Firewalls and anti virus systems are normal safeguards to prevent intrusion devices which compromise privacy and secrecy of the data. It is often noticed that primarily due to technical ignorance, the Internal Audit stops at the point of installation of Firewall. The configuration of the Firewall is more important or it will be like a cannon which is not loaded – may frighten only but not perform. However, there is general puzzlement even at the stage of configuration since control of intrusion from outside is well executed but control of flow from the company to the outside world is often not controlled though all firewalls have this control! It is absence of this control that is often abused.
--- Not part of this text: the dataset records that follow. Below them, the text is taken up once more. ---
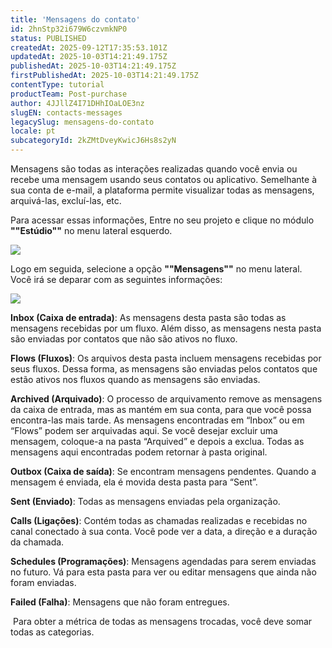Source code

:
 ```yaml
---
title: 'Mensagens do contato'
id: 2hnStp32i679W6czvmkNP0
status: PUBLISHED
createdAt: 2025-09-12T17:35:53.101Z
updatedAt: 2025-10-03T14:21:49.175Z
publishedAt: 2025-10-03T14:21:49.175Z
firstPublishedAt: 2025-10-03T14:21:49.175Z
contentType: tutorial
productTeam: Post-purchase
author: 4JJllZ4I71DHhIOaLOE3nz
slugEN: contacts-messages
legacySlug: mensagens-do-contato
locale: pt
subcategoryId: 2kZMtDveyKwicJ6Hs8s2yN
---
```


Mensagens são todas as interações realizadas quando você envia ou recebe uma mensagem usando seus contatos ou aplicativo. Semelhante à sua conta de e-mail, a plataforma permite visualizar todas as mensagens, arquivá-las, excluí-las, etc.

Para acessar essas informações, Entre no seu projeto e clique no módulo **""Estúdio""** no menu lateral esquerdo.

![](https://cdn.statically.io/gh/vtexdocs/help-center-content/refs/heads/main/docs/pt/tutorials/weni-by-vtex/estúdio/mensagens-do-contato_1.png)

Logo em seguida, selecione a opção **""Mensagens""** no menu lateral. Você irá se deparar com as seguintes informações:

![](https://cdn.statically.io/gh/vtexdocs/help-center-content/refs/heads/main/docs/pt/tutorials/weni-by-vtex/estúdio/mensagens-do-contato_2.png)

**Inbox (Caixa de entrada)**: As mensagens desta pasta são todas as mensagens recebidas por um fluxo. Além disso, as mensagens nesta pasta são enviadas por contatos que não são ativos no fluxo.

**Flows (Fluxos)**: Os arquivos desta pasta incluem mensagens recebidas por seus fluxos. Dessa forma, as mensagens são enviadas pelos contatos que estão ativos nos fluxos quando as mensagens são enviadas.

**Archived (Arquivado)**: O processo de arquivamento remove as mensagens da caixa de entrada, mas as mantém em sua conta, para que você possa encontra-las mais tarde. As mensagens encontradas em “Inbox” ou em “Flows” podem ser arquivadas aqui. Se você desejar excluir uma mensagem, coloque-a na pasta “Arquived” e depois a exclua. Todas as mensagens aqui encontradas podem retornar à pasta original.

**Outbox (Caixa de saída)**: Se encontram mensagens pendentes. Quando a mensagem é enviada, ela é movida desta pasta para “Sent”.

**Sent (Enviado)**: Todas as mensagens enviadas pela organização.

**Calls (Ligações)**: Contém todas as chamadas realizadas e recebidas no canal conectado à sua conta. Você pode ver a data, a direção e a duração da chamada.

**Schedules (Programações)**: Mensagens agendadas para serem enviadas no futuro. Vá para esta pasta para ver ou editar mensagens que ainda não foram enviadas.

**Failed (Falha)**: Mensagens que não foram entregues.

 Para obter a métrica de todas as mensagens trocadas, você deve somar todas as categorias.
11. Does the company conduct periodic ‘Security Audit’ and ‘Penetration Audit’ for continual assurance of security of data?
In the fluid world of computers, a one time set up is never a permanent protection. Since intrusion devices are continually evolving so are the protection techniques and no company in this industry can rest on their historic action of security. Specialist agencies may fill in the gap of technical knowledge needed for this work.

12. Does the company undertake adequate precaution in communication of data (either receipt or transmission)?
Networking across countries or within the country, the BPO units are normally linked with their host company via a Virtual Private Network (VPN) or any other mode-even the a internet. It is considered safe to encrypt the data during transmission and it is expected for most contracts to specify this. Software encrypting is also supported by
Hardware encrypting to-day.

13. Before the execution of a BPO contract, is the work flow and process evaluated from the angle of security and prevention of all data in the hands of one person to exploit in adverse circumstance?
Not much thought was hitherto given to this aspect which is the bone of internal control in any industry. The BPO unit has to invest time and energy to assure this internal control which will be beneficial in the long run not only to the company but the industry as a whole!

Techno Legal Solutions

14. Does the company have adequate software rights in case of purchased software and in case of dedicated software by the contracting company is the right to use sufficient for the protection of the BPO company?
Adequate licensing is the point considered here. Standard software should be legally purchased and in case the contracting company has a unique software it wants the BPO company to use then this should be supported by adequately worded agreement.

15. Is the main contract self sufficient in definition of expected quality and tolerance level determined by an objective process? Is the company regularly monitoring it and are its findings supported by the actual revenue from the contracting company?
Being a knowledge process industry, the acceptance standards should be set in the main agreement (under negotiation of course) settling the tolerance level of acceptance and thus the payment of fees to the BPO company. The primary revenue of the company is dependant on this point. It is therefore paramount to note whether
the contracting company’s results of accuracy are the same as that of the company. Prima facie this is not directly affecting security of data but over anxiousness in this
direction due to inadequate continuous monitoring diverts attention of the management from the aspects of security as they plunge headlong into revenue protection.

16. Is the quality control (QC)department staff turned over periodically?
Quality control of processed data is one point of process where internal control is often compromised as they have to be made available with all data to execute their work. In such a case staff turnover is a good measure of control.

This checklist is the bare minimum for the auditor. There are many more aspects to delve into which demand technical skills which should not be too difficult for the initiated.